Required work -
Extract all lines that hold "listener" from the records below.

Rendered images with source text
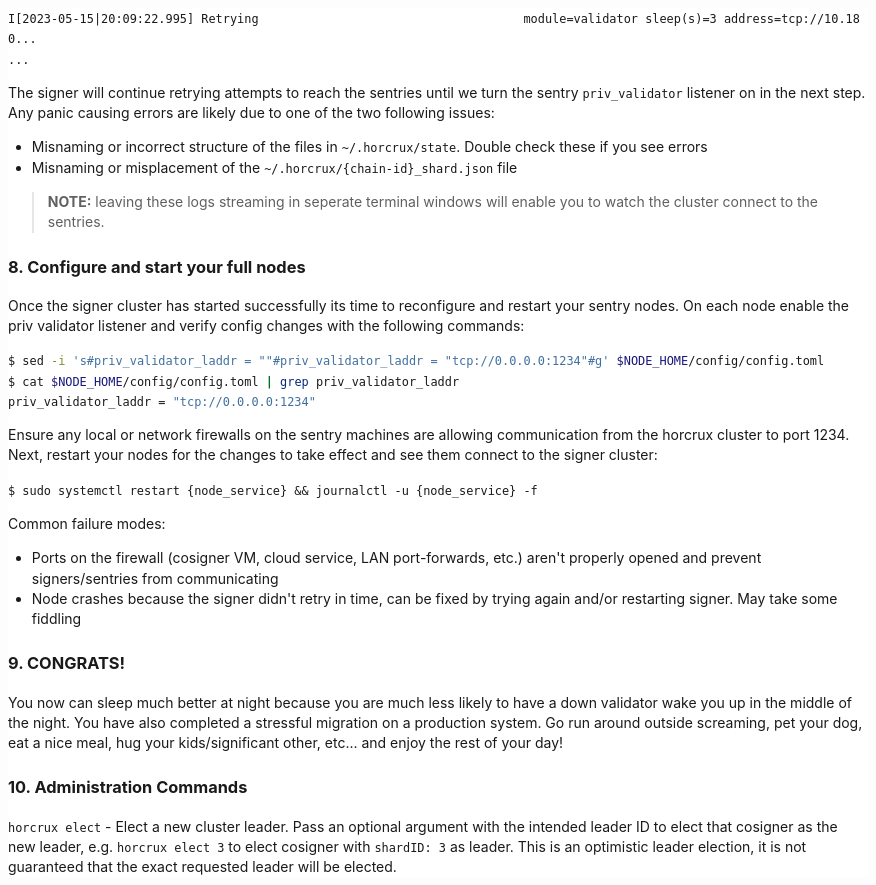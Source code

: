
 ```log
I[2023-05-15|20:09:22.995] Retrying                                     module=validator sleep(s)=3 address=tcp://10.180...
...
```

The signer will continue retrying attempts to reach the sentries until we turn the sentry `priv_validator` listener on in the next step. Any panic causing errors are likely due to one of the two following issues:

- Misnaming or incorrect structure of the files in `~/.horcrux/state`. Double check these if you see errors
- Misnaming or misplacement of the `~/.horcrux/{chain-id}_shard.json` file

> **NOTE:** leaving these logs streaming in seperate terminal windows will enable you to watch the cluster connect to the sentries.

### 8. Configure and start your full nodes

Once the signer cluster has started successfully its time to reconfigure and restart your sentry nodes. On each node enable the priv validator listener and verify config changes with the following commands:

```bash
$ sed -i 's#priv_validator_laddr = ""#priv_validator_laddr = "tcp://0.0.0.0:1234"#g' $NODE_HOME/config/config.toml
$ cat $NODE_HOME/config/config.toml | grep priv_validator_laddr
priv_validator_laddr = "tcp://0.0.0.0:1234"
```

Ensure any local or network firewalls on the sentry machines are allowing communication from the horcrux cluster to port 1234. Next, restart your nodes for the changes to take effect and see them connect to the signer cluster:

```
$ sudo systemctl restart {node_service} && journalctl -u {node_service} -f
```

Common failure modes:

- Ports on the firewall (cosigner VM, cloud service, LAN port-forwards, etc.) aren't properly opened and prevent signers/sentries from communicating
- Node crashes because the signer didn't retry in time, can be fixed by trying again and/or restarting signer. May take some fiddling

### 9. CONGRATS!

You now can sleep much better at night because you are much less likely to have a down validator wake you up in the middle of the night. You have also completed a stressful migration on a production system. Go run around outside screaming, pet your dog, eat a nice meal, hug your kids/significant other, etc... and enjoy the rest of your day!

### 10. Administration Commands

`horcrux elect` - Elect a new cluster leader. Pass an optional argument with the intended leader ID to elect that cosigner as the new leader, e.g. `horcrux elect 3` to elect cosigner with `shardID: 3` as leader. This is an optimistic leader election, it is not guaranteed that the exact requested leader will be elected.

Exercise output -
The signer will continue retrying attempts to reach the sentries until we turn the sentry `priv_validator` listener on in the next step. Any panic causing errors are likely due to one of the two following issues:
Once the signer cluster has started successfully its time to reconfigure and restart your sentry nodes. On each node enable the priv validator listener and verify config changes with the following commands:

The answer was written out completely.